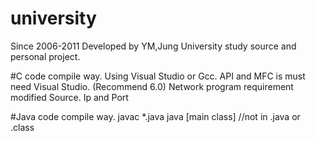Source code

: university
==========

Since 2006-2011 Developed by YM,Jung
University study source and personal project.

#C code compile way.
Using Visual Studio or Gcc.
API and MFC is must need Visual Studio. (Recommend 6.0)
Network program requirement modified Source. Ip and Port

#Java code compile way.
javac *.java
java [main class] //not in .java or .class
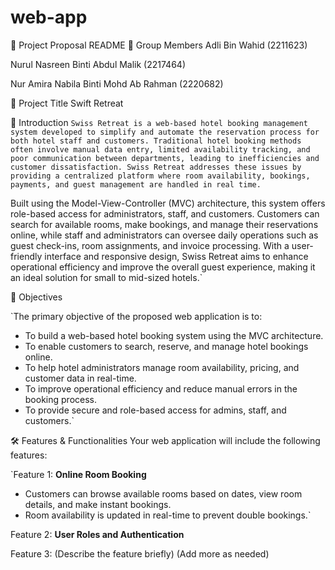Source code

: # web-app
📘 Project Proposal README
👥 Group Members
Adli Bin Wahid (2211623)

Nurul Nasreen Binti Abdul Malik (2217464)

Nur Amira Nabila Binti Mohd Ab Rahman (2220682)

📌 Project Title
Swift Retreat

🧠 Introduction
`
Swiss Retreat is a web-based hotel booking management system developed to simplify and automate the reservation process for both hotel staff and customers. Traditional hotel booking methods often involve manual data entry, limited availability tracking, and poor communication between departments, leading to inefficiencies and customer dissatisfaction. Swiss Retreat addresses these issues by providing a centralized platform where room availability, bookings, payments, and guest management are handled in real time.
`

Built using the Model-View-Controller (MVC) architecture, this system offers role-based access for administrators, staff, and customers. Customers can search for available rooms, make bookings, and manage their reservations online, while staff and administrators can oversee daily operations such as guest check-ins, room assignments, and invoice processing. With a user-friendly interface and responsive design, Swiss Retreat aims to enhance operational efficiency and improve the overall guest experience, making it an ideal solution for small to mid-sized hotels.`

🎯 Objectives

`The primary objective of the proposed web application is to:

- To build a web-based hotel booking system using the MVC architecture.
- To enable customers to search, reserve, and manage hotel bookings online.
- To help hotel administrators manage room availability, pricing, and customer data in real-time.
- To improve operational efficiency and reduce manual errors in the booking process.
- To provide secure and role-based access for admins, staff, and customers.`

🛠️ Features & Functionalities
Your web application will include the following features:

`Feature 1: **Online Room Booking**
- Customers can browse available rooms based on dates, view room details, and make instant bookings.
- Room availability is updated in real-time to prevent double bookings.`



Feature 2: **User Roles and Authentication**

Feature 3: (Describe the feature briefly)
(Add more as needed)
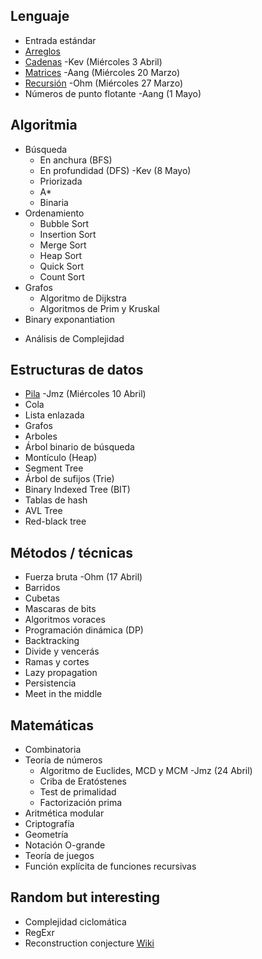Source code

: ## Lenguaje

* Entrada estándar
* [Arreglos](Temario/Lenguaje/Arreglos.md)
* [Cadenas](Temario/Lenguaje/Cadenas.md) -Kev (Miércoles 3 Abril)
* [Matrices](Temario/Lenguaje/Matrices.md) -Aang (Miércoles 20 Marzo)
* [Recursión](Temario/Lenguaje/Recursión.md) -Ohm (Miércoles 27 Marzo)
* Números de punto flotante  -Aang (1 Mayo)

## Algoritmia

* Búsqueda
	* En anchura (BFS)  
	* En profundidad (DFS) -Kev (8 Mayo)
	* Priorizada 
	* A*
	* Binaria
* Ordenamiento
	* Bubble Sort
	* Insertion Sort
	* Merge Sort
	* Heap Sort
	* Quick Sort
	* Count Sort
* Grafos
	* Algoritmo de Dijkstra
	* Algoritmos de Prim y Kruskal
* Binary exponantiation
- Análisis de Complejidad
## Estructuras de datos

* [Pila](<Temario/Estructuras de datos/Pilas.md>) -Jmz (Miércoles 10 Abril)
* Cola
* Lista enlazada
* Grafos
* Arboles
* Árbol binario de búsqueda
* Montículo (Heap)
* Segment Tree 
* Árbol de sufijos (Trie)
* Binary Indexed Tree (BIT)
* Tablas de hash
* AVL Tree
* Red-black tree

## Métodos / técnicas

* Fuerza bruta -Ohm (17 Abril)
* Barridos
* Cubetas
* Mascaras de bits
* Algoritmos voraces
* Programación dinámica (DP)
* Backtracking
* Divide y vencerás
* Ramas y cortes 
* Lazy propagation
* Persistencia
* Meet in the middle 

## Matemáticas

* Combinatoria
* Teoría de números
	* Algoritmo de Euclides, MCD y MCM -Jmz (24 Abril)
	* Criba de Eratóstenes
	* Test de primalidad
	* Factorización prima
* Aritmética modular
* Criptografía
* Geometría
* Notación O-grande
* Teoría de juegos
* Función explícita de funciones recursivas
## Random but interesting

* Complejidad ciclomática 
* RegExr
* Reconstruction conjecture [Wiki](https://en.wikipedia.org/wiki/Reconstruction_conjecture)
※ ※ ※
EXERCISE DIRECTIONS:
Could the data above be reproduced exactly, with the pictures left out?

COMPLETED EXERCISE:
Source code

: university
==========

Since 2006-2011 Developed by YM,Jung
University study source and personal project.

#C code compile way.
Using Visual Studio or Gcc.
API and MFC is must need Visual Studio. (Recommend 6.0)
Network program requirement modified Source. Ip and Port

#Java code compile way.
javac *.java
java [main class] //not in .java or .class
Source code

: # web-app
📘 Project Proposal README
👥 Group Members
Adli Bin Wahid (2211623)

Nurul Nasreen Binti Abdul Malik (2217464)

Nur Amira Nabila Binti Mohd Ab Rahman (2220682)

📌 Project Title
Swift Retreat

🧠 Introduction
`
Swiss Retreat is a web-based hotel booking management system developed to simplify and automate the reservation process for both hotel staff and customers. Traditional hotel booking methods often involve manual data entry, limited availability tracking, and poor communication between departments, leading to inefficiencies and customer dissatisfaction. Swiss Retreat addresses these issues by providing a centralized platform where room availability, bookings, payments, and guest management are handled in real time.
`

Built using the Model-View-Controller (MVC) architecture, this system offers role-based access for administrators, staff, and customers. Customers can search for available rooms, make bookings, and manage their reservations online, while staff and administrators can oversee daily operations such as guest check-ins, room assignments, and invoice processing. With a user-friendly interface and responsive design, Swiss Retreat aims to enhance operational efficiency and improve the overall guest experience, making it an ideal solution for small to mid-sized hotels.`

🎯 Objectives

`The primary objective of the proposed web application is to:

- To build a web-based hotel booking system using the MVC architecture.
- To enable customers to search, reserve, and manage hotel bookings online.
- To help hotel administrators manage room availability, pricing, and customer data in real-time.
- To improve operational efficiency and reduce manual errors in the booking process.
- To provide secure and role-based access for admins, staff, and customers.`

🛠️ Features & Functionalities
Your web application will include the following features:

`Feature 1: **Online Room Booking**
- Customers can browse available rooms based on dates, view room details, and make instant bookings.
- Room availability is updated in real-time to prevent double bookings.`



Feature 2: **User Roles and Authentication**

Feature 3: (Describe the feature briefly)
(Add more as needed)
Source code

: ## Lenguaje

* Entrada estándar
* [Arreglos](Temario/Lenguaje/Arreglos.md)
* [Cadenas](Temario/Lenguaje/Cadenas.md) -Kev (Miércoles 3 Abril)
* [Matrices](Temario/Lenguaje/Matrices.md) -Aang (Miércoles 20 Marzo)
* [Recursión](Temario/Lenguaje/Recursión.md) -Ohm (Miércoles 27 Marzo)
* Números de punto flotante  -Aang (1 Mayo)

## Algoritmia

* Búsqueda
	* En anchura (BFS)  
	* En profundidad (DFS) -Kev (8 Mayo)
	* Priorizada 
	* A*
	* Binaria
* Ordenamiento
	* Bubble Sort
	* Insertion Sort
	* Merge Sort
	* Heap Sort
	* Quick Sort
	* Count Sort
* Grafos
	* Algoritmo de Dijkstra
	* Algoritmos de Prim y Kruskal
* Binary exponantiation
- Análisis de Complejidad
## Estructuras de datos

* [Pila](<Temario/Estructuras de datos/Pilas.md>) -Jmz (Miércoles 10 Abril)
* Cola
* Lista enlazada
* Grafos
* Arboles
* Árbol binario de búsqueda
* Montículo (Heap)
* Segment Tree 
* Árbol de sufijos (Trie)
* Binary Indexed Tree (BIT)
* Tablas de hash
* AVL Tree
* Red-black tree

## Métodos / técnicas

* Fuerza bruta -Ohm (17 Abril)
* Barridos
* Cubetas
* Mascaras de bits
* Algoritmos voraces
* Programación dinámica (DP)
* Backtracking
* Divide y vencerás
* Ramas y cortes 
* Lazy propagation
* Persistencia
* Meet in the middle 

## Matemáticas

* Combinatoria
* Teoría de números
	* Algoritmo de Euclides, MCD y MCM -Jmz (24 Abril)
	* Criba de Eratóstenes
	* Test de primalidad
	* Factorización prima
* Aritmética modular
* Criptografía
* Geometría
* Notación O-grande
* Teoría de juegos
* Función explícita de funciones recursivas
## Random but interesting

* Complejidad ciclomática 
* RegExr
* Reconstruction conjecture [Wiki](https://en.wikipedia.org/wiki/Reconstruction_conjecture)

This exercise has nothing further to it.